AIM OF THE TASK: What is needed is an exact copy of the lines in the listing below, from the one with "const config = ref();" up to and including the one with "an app reads", with no other lines.

DATA FOR ANALYSIS:

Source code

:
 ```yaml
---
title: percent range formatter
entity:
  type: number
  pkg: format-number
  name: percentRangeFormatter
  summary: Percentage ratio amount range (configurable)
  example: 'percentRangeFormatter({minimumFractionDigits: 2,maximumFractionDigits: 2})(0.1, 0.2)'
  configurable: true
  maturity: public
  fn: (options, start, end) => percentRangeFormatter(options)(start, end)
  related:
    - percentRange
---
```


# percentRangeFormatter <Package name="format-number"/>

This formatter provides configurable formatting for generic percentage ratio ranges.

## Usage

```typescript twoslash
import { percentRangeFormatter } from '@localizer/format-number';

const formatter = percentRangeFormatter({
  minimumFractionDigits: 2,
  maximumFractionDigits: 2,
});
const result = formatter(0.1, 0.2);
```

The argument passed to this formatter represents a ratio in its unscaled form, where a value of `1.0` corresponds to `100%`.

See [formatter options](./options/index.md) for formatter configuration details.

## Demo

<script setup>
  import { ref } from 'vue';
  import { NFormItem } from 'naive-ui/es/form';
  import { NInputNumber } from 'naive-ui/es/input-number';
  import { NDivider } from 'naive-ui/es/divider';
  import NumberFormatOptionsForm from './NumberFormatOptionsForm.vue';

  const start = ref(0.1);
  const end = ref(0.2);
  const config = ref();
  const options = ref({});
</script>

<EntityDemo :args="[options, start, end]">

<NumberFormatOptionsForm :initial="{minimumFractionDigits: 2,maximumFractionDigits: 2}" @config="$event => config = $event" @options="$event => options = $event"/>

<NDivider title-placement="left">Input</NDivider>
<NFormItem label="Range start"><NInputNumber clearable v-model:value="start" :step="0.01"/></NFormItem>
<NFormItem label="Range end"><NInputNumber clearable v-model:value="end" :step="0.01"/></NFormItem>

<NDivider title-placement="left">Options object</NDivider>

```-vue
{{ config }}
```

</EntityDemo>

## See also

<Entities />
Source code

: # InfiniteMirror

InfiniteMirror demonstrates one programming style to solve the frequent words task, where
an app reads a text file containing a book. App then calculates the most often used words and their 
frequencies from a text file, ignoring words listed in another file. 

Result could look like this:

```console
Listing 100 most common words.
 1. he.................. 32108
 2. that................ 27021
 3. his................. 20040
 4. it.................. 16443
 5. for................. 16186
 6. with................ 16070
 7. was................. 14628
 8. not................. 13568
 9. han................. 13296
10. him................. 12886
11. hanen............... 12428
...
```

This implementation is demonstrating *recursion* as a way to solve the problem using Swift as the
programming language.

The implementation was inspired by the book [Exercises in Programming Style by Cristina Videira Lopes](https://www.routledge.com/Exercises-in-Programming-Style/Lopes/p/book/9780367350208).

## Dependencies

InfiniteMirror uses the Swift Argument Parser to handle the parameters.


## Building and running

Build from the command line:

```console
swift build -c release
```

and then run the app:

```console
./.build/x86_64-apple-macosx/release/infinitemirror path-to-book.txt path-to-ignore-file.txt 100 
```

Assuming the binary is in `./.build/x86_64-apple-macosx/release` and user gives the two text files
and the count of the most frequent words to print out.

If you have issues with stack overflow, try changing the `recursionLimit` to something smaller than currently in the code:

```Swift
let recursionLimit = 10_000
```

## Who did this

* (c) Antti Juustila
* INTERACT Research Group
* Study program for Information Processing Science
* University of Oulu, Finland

FINISHED TASK:
  const config = ref();
  const options = ref({});
</script>

<EntityDemo :args="[options, start, end]">

<NumberFormatOptionsForm :initial="{minimumFractionDigits: 2,maximumFractionDigits: 2}" @config="$event => config = $event" @options="$event => options = $event"/>

<NDivider title-placement="left">Input</NDivider>
<NFormItem label="Range start"><NInputNumber clearable v-model:value="start" :step="0.01"/></NFormItem>
<NFormItem label="Range end"><NInputNumber clearable v-model:value="end" :step="0.01"/></NFormItem>

<NDivider title-placement="left">Options object</NDivider>

```-vue
{{ config }}
```

</EntityDemo>

## See also

<Entities />
Source code

: # InfiniteMirror

InfiniteMirror demonstrates one programming style to solve the frequent words task, where
an app reads a text file containing a book. App then calculates the most often used words and their 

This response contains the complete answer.